Shot in just 11 days, Acting is a real passion project for filmmaker Sophie Fiennes, best known for her Grace Jones documentary Bloodlight And Bami and for her popular Pervert’s Guide To… series (another instalment is currently in production). Back in the summer of 2021, Fiennes documented the rehearsal process of theatre company Cheek By Jowl, namely artistic director Declan Donnellan alongside designer Nick Ormerod, as they workshopped Macbeth with eight young actors. The end result gets a world premiere at this year’s Edinburgh International Film Festival.

‘I first saw Macbeth when I was 11, with Dorothy Tutin and Albert Finney; it was amazing,’ recalls Fiennes. ‘I was stunned at the end when I saw his head carried on a spike around the stage, and I thought “what grown-ups watch is so weird”. I have a fascination for how Declan and Cheek By Jowl work with actors and I’d read their book, The Actor And The Target. My brother Ralph had one of his first gigs for them, playing Romeo in Regent’s Park Theatre, which I saw when I was 18, and I’d sat in on rehearsals for Othello. Their process really fascinated me.’

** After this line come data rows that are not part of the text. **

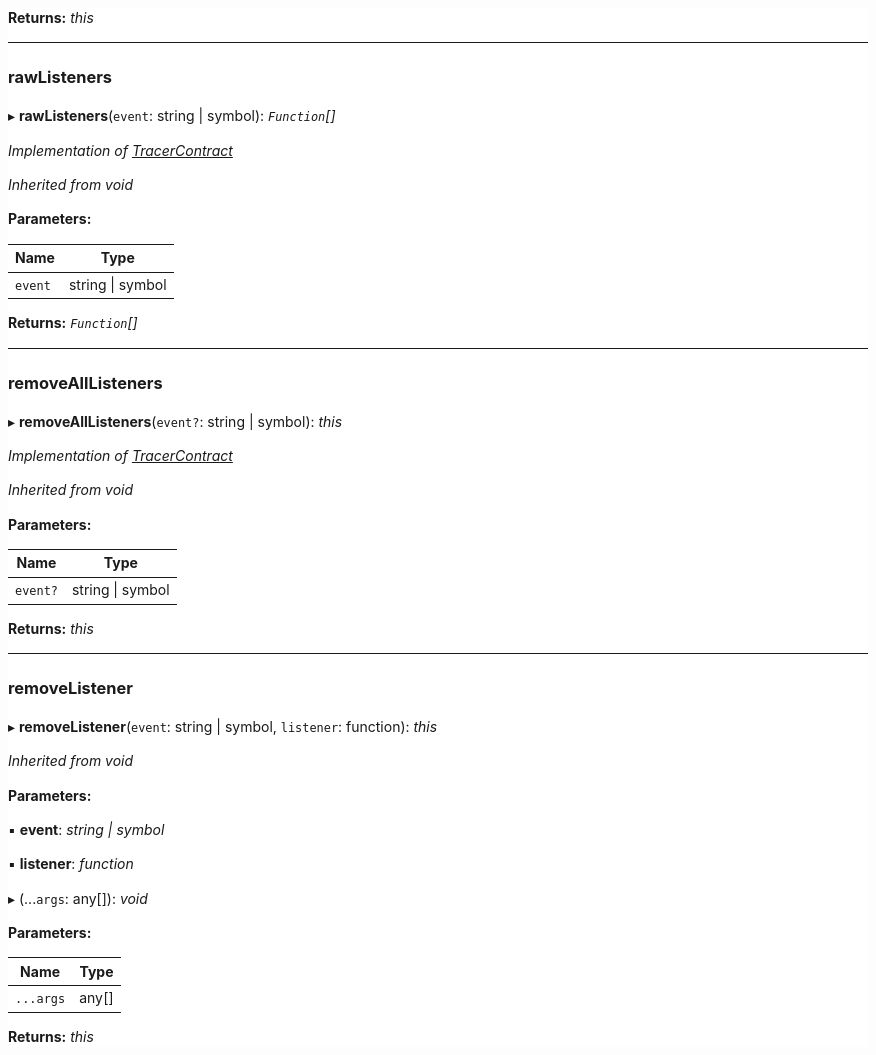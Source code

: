 **Returns:** *this*

___

###  rawListeners

▸ **rawListeners**(`event`: string | symbol): *`Function`[]*

*Implementation of [TracerContract](../interfaces/_adonisjs_fold.tracercontract.md)*

*Inherited from void*

**Parameters:**

Name | Type |
------ | ------ |
`event` | string \| symbol |

**Returns:** *`Function`[]*

___

###  removeAllListeners

▸ **removeAllListeners**(`event?`: string | symbol): *this*

*Implementation of [TracerContract](../interfaces/_adonisjs_fold.tracercontract.md)*

*Inherited from void*

**Parameters:**

Name | Type |
------ | ------ |
`event?` | string \| symbol |

**Returns:** *this*

___

###  removeListener

▸ **removeListener**(`event`: string | symbol, `listener`: function): *this*

*Inherited from void*

**Parameters:**

▪ **event**: *string | symbol*

▪ **listener**: *function*

▸ (...`args`: any[]): *void*

**Parameters:**

Name | Type |
------ | ------ |
`...args` | any[] |

**Returns:** *this*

That creative process is usually a fiercely protected thing; Fiennes’ first task was to get permission to capture the workshops on film with the staging taking place in Twyford Abbey, a derelict gothic mansion outside London. ‘I initially approached them in 1999 and Declan said it was too fragile; there’s no way there could be a camera there, he would be paralysed,’ states Fiennes. ‘But I think he wanted to make a document or record of his work, and I like to make documentaries that capture the way things are before they disappear. Lots of people don’t understand how actors work, it’s a mystery. I think Cheek By Jowl would say that they evolved by working with actors, having experience gathered over 70 years so it’s an accumulation. And they’re so good at cutting through crap. The vulnerability and weakness of Macbeth is so intriguing to me, the assumption that he’s fuelled by ambition; what Declan says in the film is that what people say about themselves is not necessarily the same as how they actually are.’

Fiennes acted as her own self-shooter camera-person to capture 64 hours of footage: ‘I wanted the actors to realise it’s not a camera, it’s Sophie, and to find a way of making them feel confident about your presence.’ As producer and editor, Fiennes then reduced that raw material to a two-hour documentary film. ‘My job is to create an illusion which destroys delusion,’ Donnellan says at one point, and the same might be said for Fiennes’ illuminating film.
‘You might think that acting is about language, meaning and character, but all of that is so less important than where you are in the space,’ notes Fiennes. ‘He’s very concerned with what he calls being horizontal: putting the actors at ease and setting up the groundwork for his relationship with them . . . actors are often keen to please the director, but Declan is very keen to dissolve that.’
The final part of the process for Fiennes is getting the result in front of an audience. ‘I like that immediacy. The emphasis is on showing the process and not just talking about it; there’s something fantastic about seeing that process, about seeing that emergence. It has to be a vocational thing to make these types of films, in the tradition of observational documentary.’
Acting, Summerhall, 18 August, 7.15pm; Cameo Picturehouse, 20 August, 3.15pm; 50 George Square, 21 August, 6pm.